Press Release

IACHR Takes Case Involving Guatemala to the Inter-American Court of Human Rights

September 17, 2014

Washington, D.C. - The Inter-American Commission on Human Rights (IACHR) filed an application with the Inter-American Court of Human Rights in case 12,788 – Residents of the Village of Chichupac and Neighboring Communities, Municipality of Rabinal v. Guatemala. The Commission determined that the events in this case were part of the genocide perpetrated against the Mayan indigenous people in Guatemala, crimes for which to this day no one has been made to answer.

The case concerns massacres, extrajudicial executions, torture, forced disappearances and rapes against the members of the village of Chichupac and neighboring communities in the Municipality of Rabinal, perpetrated as part of the operations carried out by the National Army and its collaborators during the internal armed conflict in Guatemala. The victims in this case are 32 persons tortured and massacred on January 8, 1982, and other 39 persons tortured and extrajudicially executed in various operations in Chichupac and neighboring communities of Rabinal between 1981 and 1986. They were all civilians who were completely defenseless at the time of their detention, torture and execution. Eight others were disappeared between 1981 and 1984, all of whom had last been seen in the custody of State agents. Their whereabouts are still unknown. Furthermore, two women were raped on January 8, 1982, and November 22, 1982; another woman was the victim of multiple rapes between October 1982 and June 1985. She was also the victim of forced labor in the “Chichupac model village” on orders from members of the National Army. The Commission also found that the survivors of the village of Chichupac and neighboring communities were victims of forced displacement. It also found that the egregious violations committed in this case were compounded by violations of the right to honor and dignity, the right to freedom of conscience and religion, freedom of association, the right to property and political rights.

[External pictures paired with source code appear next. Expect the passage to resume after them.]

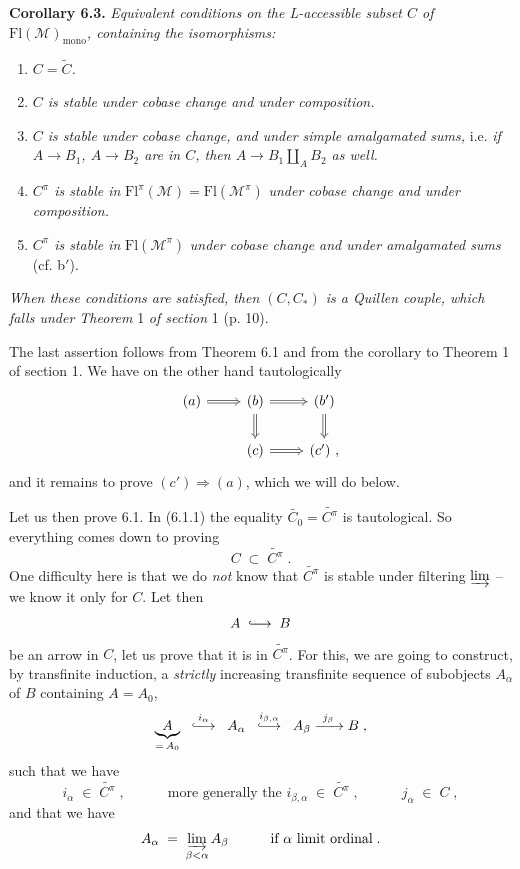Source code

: \documentclass[11pt]{article}
\newcommand{\printedpage}[1]{\marginpar{\footnotesize p.~#1}}
\newcommand{\msp}[1]{\marginpar{\footnotesize [#1]}}
\newcommand{\Fl}{\mathrm{Fl}}
\newcommand{\into}{\lhook\joinrel\longrightarrow}
\begin{document}
\textbf{Corollary 6.3.} \textit{Equivalent conditions on the L-accessible subset $C$ of} $\Fl(\mathcal{M})_{\mathrm{mono}}$\textit{, containing the isomorphisms:}
\begin{enumerate}[label={}]
\item[a)] \textit{$C = \widetilde{C}$.}
\item[b)] \textit{$C$ is stable under cobase change and under composition.}
\item[b$'$)] \textit{$C$ is stable under cobase change, and under simple amalgamated sums,} i.e. \textit{if $A \longrightarrow B_{1}$, $A \longrightarrow B_{2}$ are in $C$, then $A \longrightarrow B_{1} \amalg_{A} B_{2}$ as well.}
\item[c)] \textit{$C^{\pi}$ is stable in} $\Fl^{\pi}(\mathcal{M}) = \Fl(\mathcal{M}^{\pi})$ \textit{under cobase change and under composition.}
\item[c$'$)] \textit{$C^{\pi}$ is stable in} $\Fl(\mathcal{M}^{\pi})$ \textit{under cobase change and under amalgamated sums} (cf. b$'$).
\end{enumerate}
\textit{When these conditions are satisfied, then $(C,C_{*})$ is a Quillen couple, which falls under Theorem} 1 \textit{of section} 1 (p. 10).

The last assertion follows from Theorem 6.1 and from the corollary to Theorem 1 of section 1. We have
\printedpage{43}%
\msp{page 78}
on the other hand tautologically
\[
\begin{tikzcd}
(a) \arrow[r, Rightarrow] & (b) \arrow[r, Rightarrow] \arrow[d, Rightarrow] & (b') \arrow[d, Rightarrow] \\
 & (c) \arrow[r, Rightarrow] & (c') \ ,
\end{tikzcd}
\]
and it remains to prove $(c') \Longrightarrow (a)$, which we will do below.

Let us then prove 6.1. In (6.1.1) the equality $\widetilde{C_{0}} = \widetilde{C^{\pi}}$ is tautological. So everything comes down to proving
\[
C \;\subset\; \widetilde{C^{\pi}} \; .
\]
One difficulty here is that we do \textit{not} know that $\widetilde{C^{\pi}}$ is stable under filtering $\varinjlim$ -- we know it only for $C$. Let then
\[
A \;\into\; B
\]
be an arrow in $C$, let us prove that it is in $\widetilde{C^{\pi}}$. For this, we are going to construct, by transfinite induction, a \textit{strictly} increasing transfinite sequence of subobjects $A_{\alpha}$ of $B$ containing $A = A_{0}$,
\[
\underbrace{A}_{=\,A_{0}} \;\; \overset{i_{\alpha}}{\into} \;\; A_{\alpha} \;\; \overset{i_{\beta,\alpha}}{\into} \;\; A_{\beta} \xrightarrow{\ j_{\beta}\ } B \; ,
\]
such that we have
\[
i_{\alpha} \;\in\; \widetilde{C^{\pi}} \; , \qquad\quad \text{more generally the } i_{\beta,\alpha} \;\in\; \widetilde{C^{\pi}} \; , \qquad\quad j_{\alpha} \;\in\; C \; ,
\]
and that we have
\[
A_{\alpha} \;=\; \varinjlim_{\beta<\alpha} A_{\beta} \qquad\quad \text{if } \alpha \text{ limit ordinal} \; .
\]
\end{document}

The facts of the case were part of a State strategy intended to annihilate an ethnic group by means of military operations in which thousands of Mayan indigenous persons were slaughtered, the survivors forced to flee and their subsistence economies destroyed; lastly, thousands of Mayan indigenous persons were intentionally forced into living conditions that made them dependent on the military structure. The facts of the case constituted part of the genocide perpetrated against the Mayan indigenous people in Guatemala. More than three decades have passed since the events of this case; more than two decades have passed since the first complaint was filed, and yet no one has been made to answer for these crimes.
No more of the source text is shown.